Marion Davies plays twin sisters separated at birth in the steerage compartment of a ship full of immigrants docked in New York City during the mid-19th century. One girl, Anne, grows up as the privileged foster daughter of a wealthy family. The other, Fely, is a rough-and-tumble, neighborhood terror in an Irish slum owned by Anne’s parents. Neither young woman knows about the other.
Catching a break, Fely’s talent for dancing a jig lands her a coveted job in a Broadway theater soon to be illuminated by electric lights, a new technological phenomenon. Anne’s brother, Dirk (Conrad Nagel), meanwhile, becomes an investor in that same theater.

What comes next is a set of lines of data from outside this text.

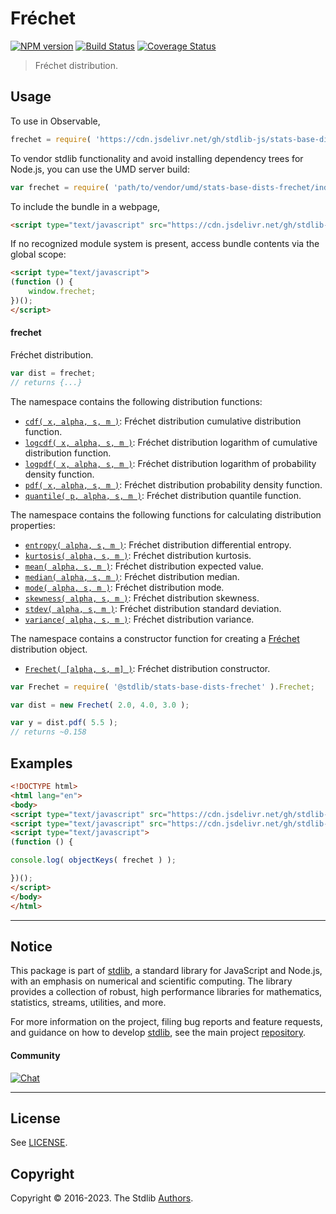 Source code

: <!--

@license Apache-2.0

Copyright (c) 2018 The Stdlib Authors.

Licensed under the Apache License, Version 2.0 (the "License");
you may not use this file except in compliance with the License.
You may obtain a copy of the License at

   http://www.apache.org/licenses/LICENSE-2.0

Unless required by applicable law or agreed to in writing, software
distributed under the License is distributed on an "AS IS" BASIS,
WITHOUT WARRANTIES OR CONDITIONS OF ANY KIND, either express or implied.
See the License for the specific language governing permissions and
limitations under the License.

-->

# Fréchet

[![NPM version][npm-image]][npm-url] [![Build Status][test-image]][test-url] [![Coverage Status][coverage-image]][coverage-url] <!-- [![dependencies][dependencies-image]][dependencies-url] -->

> Fréchet distribution.



<section class="usage">

## Usage

To use in Observable,

```javascript
frechet = require( 'https://cdn.jsdelivr.net/gh/stdlib-js/stats-base-dists-frechet@umd/browser.js' )
```

To vendor stdlib functionality and avoid installing dependency trees for Node.js, you can use the UMD server build:

```javascript
var frechet = require( 'path/to/vendor/umd/stats-base-dists-frechet/index.js' )
```

To include the bundle in a webpage,

```html
<script type="text/javascript" src="https://cdn.jsdelivr.net/gh/stdlib-js/stats-base-dists-frechet@umd/browser.js"></script>
```

If no recognized module system is present, access bundle contents via the global scope:

```html
<script type="text/javascript">
(function () {
    window.frechet;
})();
</script>
```

#### frechet

Fréchet distribution.

```javascript
var dist = frechet;
// returns {...}
```

The namespace contains the following distribution functions:

<!-- <toc pattern="*+(cdf|pdf|mgf|quantile)*"> -->

<div class="namespace-toc">

-   <span class="signature">[`cdf( x, alpha, s, m )`][@stdlib/stats/base/dists/frechet/cdf]</span><span class="delimiter">: </span><span class="description">Fréchet distribution cumulative distribution function.</span>
-   <span class="signature">[`logcdf( x, alpha, s, m )`][@stdlib/stats/base/dists/frechet/logcdf]</span><span class="delimiter">: </span><span class="description">Fréchet distribution logarithm of cumulative distribution function.</span>
-   <span class="signature">[`logpdf( x, alpha, s, m )`][@stdlib/stats/base/dists/frechet/logpdf]</span><span class="delimiter">: </span><span class="description">Fréchet distribution logarithm of probability density function.</span>
-   <span class="signature">[`pdf( x, alpha, s, m )`][@stdlib/stats/base/dists/frechet/pdf]</span><span class="delimiter">: </span><span class="description">Fréchet distribution probability density function.</span>
-   <span class="signature">[`quantile( p, alpha, s, m )`][@stdlib/stats/base/dists/frechet/quantile]</span><span class="delimiter">: </span><span class="description">Fréchet distribution quantile function.</span>

</div>

<!-- </toc> -->

The namespace contains the following functions for calculating distribution properties:

<!-- <toc pattern="*+(entropy|kurtosis|mean|median|mode|skewness|stdev|variance)*"> -->

<div class="namespace-toc">

-   <span class="signature">[`entropy( alpha, s, m )`][@stdlib/stats/base/dists/frechet/entropy]</span><span class="delimiter">: </span><span class="description">Fréchet distribution differential entropy.</span>
-   <span class="signature">[`kurtosis( alpha, s, m )`][@stdlib/stats/base/dists/frechet/kurtosis]</span><span class="delimiter">: </span><span class="description">Fréchet distribution kurtosis.</span>
-   <span class="signature">[`mean( alpha, s, m )`][@stdlib/stats/base/dists/frechet/mean]</span><span class="delimiter">: </span><span class="description">Fréchet distribution expected value.</span>
-   <span class="signature">[`median( alpha, s, m )`][@stdlib/stats/base/dists/frechet/median]</span><span class="delimiter">: </span><span class="description">Fréchet distribution median.</span>
-   <span class="signature">[`mode( alpha, s, m )`][@stdlib/stats/base/dists/frechet/mode]</span><span class="delimiter">: </span><span class="description">Fréchet distribution mode.</span>
-   <span class="signature">[`skewness( alpha, s, m )`][@stdlib/stats/base/dists/frechet/skewness]</span><span class="delimiter">: </span><span class="description">Fréchet distribution skewness.</span>
-   <span class="signature">[`stdev( alpha, s, m )`][@stdlib/stats/base/dists/frechet/stdev]</span><span class="delimiter">: </span><span class="description">Fréchet distribution standard deviation.</span>
-   <span class="signature">[`variance( alpha, s, m )`][@stdlib/stats/base/dists/frechet/variance]</span><span class="delimiter">: </span><span class="description">Fréchet distribution variance.</span>

</div>

<!-- </toc> -->

The namespace contains a constructor function for creating a [Fréchet][frechet-distribution] distribution object.

<!-- <toc pattern="*ctor*"> -->

<div class="namespace-toc">

-   <span class="signature">[`Frechet( [alpha, s, m] )`][@stdlib/stats/base/dists/frechet/ctor]</span><span class="delimiter">: </span><span class="description">Fréchet distribution constructor.</span>

</div>

<!-- </toc> -->

```javascript
var Frechet = require( '@stdlib/stats-base-dists-frechet' ).Frechet;

var dist = new Frechet( 2.0, 4.0, 3.0 );

var y = dist.pdf( 5.5 );
// returns ~0.158
```

</section>

<!-- /.usage -->

<section class="examples">

## Examples

<!-- TODO: better examples -->

<!-- eslint no-undef: "error" -->

```html
<!DOCTYPE html>
<html lang="en">
<body>
<script type="text/javascript" src="https://cdn.jsdelivr.net/gh/stdlib-js/utils-keys@umd/browser.js"></script>
<script type="text/javascript" src="https://cdn.jsdelivr.net/gh/stdlib-js/stats-base-dists-frechet@umd/browser.js"></script>
<script type="text/javascript">
(function () {

console.log( objectKeys( frechet ) );

})();
</script>
</body>
</html>
```

</section>

<!-- /.examples -->

<!-- Section for related `stdlib` packages. Do not manually edit this section, as it is automatically populated. -->

<section class="related">

</section>

<!-- /.related -->

<!-- Section for all links. Make sure to keep an empty line after the `section` element and another before the `/section` close. -->


<section class="main-repo" >

* * *

## Notice

This package is part of [stdlib][stdlib], a standard library for JavaScript and Node.js, with an emphasis on numerical and scientific computing. The library provides a collection of robust, high performance libraries for mathematics, statistics, streams, utilities, and more.

For more information on the project, filing bug reports and feature requests, and guidance on how to develop [stdlib][stdlib], see the main project [repository][stdlib].

#### Community

[![Chat][chat-image]][chat-url]

---

## License

See [LICENSE][stdlib-license].


## Copyright

Copyright &copy; 2016-2023. The Stdlib [Authors][stdlib-authors].

</section>

<!-- /.stdlib -->

<!-- Section for all links. Make sure to keep an empty line after the `section` element and another before the `/section` close. -->

<section class="links">

[npm-image]: http://img.shields.io/npm/v/@stdlib/stats-base-dists-frechet.svg
[npm-url]: https://npmjs.org/package/@stdlib/stats-base-dists-frechet

[test-image]: https://github.com/stdlib-js/stats-base-dists-frechet/actions/workflows/test.yml/badge.svg?branch=main
[test-url]: https://github.com/stdlib-js/stats-base-dists-frechet/actions/workflows/test.yml?query=branch:main

[coverage-image]: https://img.shields.io/codecov/c/github/stdlib-js/stats-base-dists-frechet/main.svg
[coverage-url]: https://codecov.io/github/stdlib-js/stats-base-dists-frechet?branch=main

<!--

[dependencies-image]: https://img.shields.io/david/stdlib-js/stats-base-dists-frechet.svg
[dependencies-url]: https://david-dm.org/stdlib-js/stats-base-dists-frechet/main

-->

[chat-image]: https://img.shields.io/gitter/room/stdlib-js/stdlib.svg
[chat-url]: https://app.gitter.im/#/room/#stdlib-js_stdlib:gitter.im

[stdlib]: https://github.com/stdlib-js/stdlib

[stdlib-authors]: https://github.com/stdlib-js/stdlib/graphs/contributors

[umd]: https://github.com/umdjs/umd
[es-module]: https://developer.mozilla.org/en-US/docs/Web/JavaScript/Guide/Modules

[deno-url]: https://github.com/stdlib-js/stats-base-dists-frechet/tree/deno
[umd-url]: https://github.com/stdlib-js/stats-base-dists-frechet/tree/umd
[esm-url]: https://github.com/stdlib-js/stats-base-dists-frechet/tree/esm
[branches-url]: https://github.com/stdlib-js/stats-base-dists-frechet/blob/main/branches.md

[stdlib-license]: https://raw.githubusercontent.com/stdlib-js/stats-base-dists-frechet/main/LICENSE

[frechet-distribution]: https://en.wikipedia.org/wiki/Fr%C3%A9chet_distribution

<!-- <toc-links> -->

[@stdlib/stats/base/dists/frechet/ctor]: https://github.com/stdlib-js/stats-base-dists-frechet-ctor/tree/umd

[@stdlib/stats/base/dists/frechet/entropy]: https://github.com/stdlib-js/stats-base-dists-frechet-entropy/tree/umd

[@stdlib/stats/base/dists/frechet/kurtosis]: https://github.com/stdlib-js/stats-base-dists-frechet-kurtosis/tree/umd

[@stdlib/stats/base/dists/frechet/mean]: https://github.com/stdlib-js/stats-base-dists-frechet-mean/tree/umd

[@stdlib/stats/base/dists/frechet/median]: https://github.com/stdlib-js/stats-base-dists-frechet-median/tree/umd

[@stdlib/stats/base/dists/frechet/mode]: https://github.com/stdlib-js/stats-base-dists-frechet-mode/tree/umd

[@stdlib/stats/base/dists/frechet/skewness]: https://github.com/stdlib-js/stats-base-dists-frechet-skewness/tree/umd

[@stdlib/stats/base/dists/frechet/stdev]: https://github.com/stdlib-js/stats-base-dists-frechet-stdev/tree/umd

[@stdlib/stats/base/dists/frechet/variance]: https://github.com/stdlib-js/stats-base-dists-frechet-variance/tree/umd

[@stdlib/stats/base/dists/frechet/cdf]: https://github.com/stdlib-js/stats-base-dists-frechet-cdf/tree/umd

[@stdlib/stats/base/dists/frechet/logcdf]: https://github.com/stdlib-js/stats-base-dists-frechet-logcdf/tree/umd

[@stdlib/stats/base/dists/frechet/logpdf]: https://github.com/stdlib-js/stats-base-dists-frechet-logpdf/tree/umd

[@stdlib/stats/base/dists/frechet/pdf]: https://github.com/stdlib-js/stats-base-dists-frechet-pdf/tree/umd

[@stdlib/stats/base/dists/frechet/quantile]: https://github.com/stdlib-js/stats-base-dists-frechet-quantile/tree/umd

<!-- </toc-links> -->

</section>

<!-- /.links -->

Romance blossoms between Fely and Dirk (never mind that the latter is quite aware of Fely’s resemblance to Anne). The story proceeds to an easy-to-predict finale, but the pleasures of Lights of Old Broadway go well beyond its plot, above all Davies' charming performances as sisters radically different in nature and command of their separate worlds.
This 1925, pre-sound era film, which has been preserved by the Library of Congress, also features appealing sequences of gorgeous tinting, and rowdy sequences that could only be produced on a spacious studio backlot (the film is an adaptation of a hit play), including an eye-popping street riot during a parade by Irish “Orangemen.” Strongly recommended.